16 Sep 2003
Canopy Image Analysis
by Dan Crosta and Zach Pezzementi
See the Assignment
See the Source Code

Abstract

Given several images of the canopies of two species of tree, to determine which tree's canopy allowed more light through to the ground, we measured the percentage of each image that was sky. We chose an intensity at which to separate sky from canopy both manually and using methods which divided the image into regions (ISODATA), of either concentric circles or wedges. Each method gave similar trends, showing the Norway Maple as having more canopy than the Beech, at a decreasing rate. Of the two ISODATA methods used, the wedge method gave more consistent thresholds across the image.

Image Mask

We created the image mask based on the assumption that the camera formed circular images in the center of the image. This turned out to be not exactly accurate (some of the images had different centers than the others). To account for this, we chose to mask off more of the image than is technically necessary, by only considering the circle centered at the center of the image, with a slightly smaller radius. Additionally, we needed to make the radius slightly smaller to account for the gray ring with LEDs that the lens put in the image. In total, our circle's radius is 91% of the "radius" of the image (1/2 the length of the shorter dimension), centered at the center of the image. We settled on the 91% figure by comparing masking results across the images, and picking the largest value that entirely excluded the light gray ring in all the images.

Thresholding Techniques

In addition to being able to specify an image-wide threshold value at the command line (all pixels with intensities > the specified threshold are counted as sky, and everything else becomes canopy), our program can compute thresholds automatically using the ISODATA algorithm. Specifying -1 on the command line will cause our program to ignore the user-specified threshold.

ISODATA thresholds are computed for each of the "regions" of the image. The number of regions is defined as a preprocessor macro near the top of ppmmain.c. Setting REGIONS to 1 will accomplish the same thing as having no regions (as in task 4). Initially we divided the region into concentric circles with equal widths, but found that in some images, this caused undesired results (specifically, in norwayMaple-June-1W.pgm) a large portion of the area near the edge of the circle was counted as sky, though very little of that area is, in fact, sky. Because of this, we choose to also implement another regioning method, which divides the image into wedge-shaped regions. Entering 0 as the 4th command line argument causes ppmmain.c to use the "pie" method; entering 1 causes it to use the "circle" method (see figures below). One peculiarity of the "pie" method is that the regions it forms are actually bowtie-shaped, as a side-effect of the range of the arctangent function. With some minor modifications, we could correct for this condition, but we ran out of time.

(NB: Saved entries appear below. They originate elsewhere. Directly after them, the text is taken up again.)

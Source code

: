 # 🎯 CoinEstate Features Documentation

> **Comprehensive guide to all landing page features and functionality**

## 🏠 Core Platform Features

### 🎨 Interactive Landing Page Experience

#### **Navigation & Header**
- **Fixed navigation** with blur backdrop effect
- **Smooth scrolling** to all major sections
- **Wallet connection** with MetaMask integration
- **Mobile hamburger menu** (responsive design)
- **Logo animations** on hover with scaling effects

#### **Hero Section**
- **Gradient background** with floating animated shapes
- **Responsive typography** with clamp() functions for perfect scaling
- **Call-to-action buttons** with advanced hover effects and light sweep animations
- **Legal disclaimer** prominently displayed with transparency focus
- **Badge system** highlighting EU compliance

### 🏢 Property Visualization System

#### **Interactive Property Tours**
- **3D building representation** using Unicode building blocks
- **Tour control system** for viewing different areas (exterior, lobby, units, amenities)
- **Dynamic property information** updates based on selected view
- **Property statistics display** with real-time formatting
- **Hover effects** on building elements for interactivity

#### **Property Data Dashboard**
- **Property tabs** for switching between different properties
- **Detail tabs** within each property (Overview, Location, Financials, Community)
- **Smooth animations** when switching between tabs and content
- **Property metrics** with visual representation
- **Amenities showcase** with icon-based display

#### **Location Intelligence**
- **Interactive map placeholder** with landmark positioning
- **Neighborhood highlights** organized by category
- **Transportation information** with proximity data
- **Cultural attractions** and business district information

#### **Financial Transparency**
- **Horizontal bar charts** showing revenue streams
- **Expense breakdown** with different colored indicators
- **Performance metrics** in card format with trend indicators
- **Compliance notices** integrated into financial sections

Regardless of which method is chosen, the ISODATA algorithm is computed for the histogram of each region of the image. During the first scan of the image, each pixel is identified uniquely with a region (using the methods pie_region() and concentric_region()). The region is used as an index into the first field of the two-dimensional histarray (long histarray[REGIONS][256]), which contains "buckets" for each of the intensities possible in the PGM, for each region. The ISODATA algorithm is run on each of the regions in the image. Within each, a unique threshhold is chosen, which is then used to compute sky and canopy counts for that region only. The threshold of the previous region is used as the starting threshold of the ISODATA algorithm for the next region (the first region has a default starting threshold of 128). The only other change to the ISODATA algorithm was to divide the variable canopymean by canopycount (and skymean by skycount) before comparing, since without this step, canopymean and skymean are totals, not means.


Regions in "circle" method

Regions in "pie" method

Calculating Percent Sky

If REGIONS is greater than 1, we calculate the total number of sky pixels (the number of sky pixels per region is calculated, and then added to the total), and is then divided by the number of pixels in the regions we're considering (inside the circle). Setting REGIONS to 1 does essentially the same thing, except there is only 1 region which encompasses the entire area within the circular mask.

 

Intensity histogram for beech tree images

Intensity histogram for norway maple images

For the "Hand Picked" method, we chose thresholds by averaging the intensity of a point midway up and across the "main trunk" in each image with a point of average intensity in the sky. Below are the actual threshold values used:

  Beech Maple
April 41.5
20.9
May 18.1 12.4
June 13.2 9.2
July 10.0 7.7

 

Sample Images

The circular mask (task 1).

 

The following images were all generated from the file norwayMaple-April-1W.pgm.

 

Using the "hand picked" method

Using ISODATA with "circle" regions

The outer-most region gets an abnormally low threshold from the ISODATA algorithm, because it contains mostly dark pixels (trees, horizon, etc). Notice that the "pie"-regioned image doesn't exhibit this flaw.

Using ISODATA with "pie" regions

Conclusions

All three methods used give similar support to the hypothesis -- that the Norway Maple, being an invasive species, has larger leaves and leafs out earlier in the season, blocking out more light then. As the graphs above show, the Beech allows significantly more light through (larger % sky) than the Norway Maple in early months, but this margin decreases with time.

The Circle method shows this trend least well of the three, but most of this can be accounted for by the errors near the edges of the image discussed above.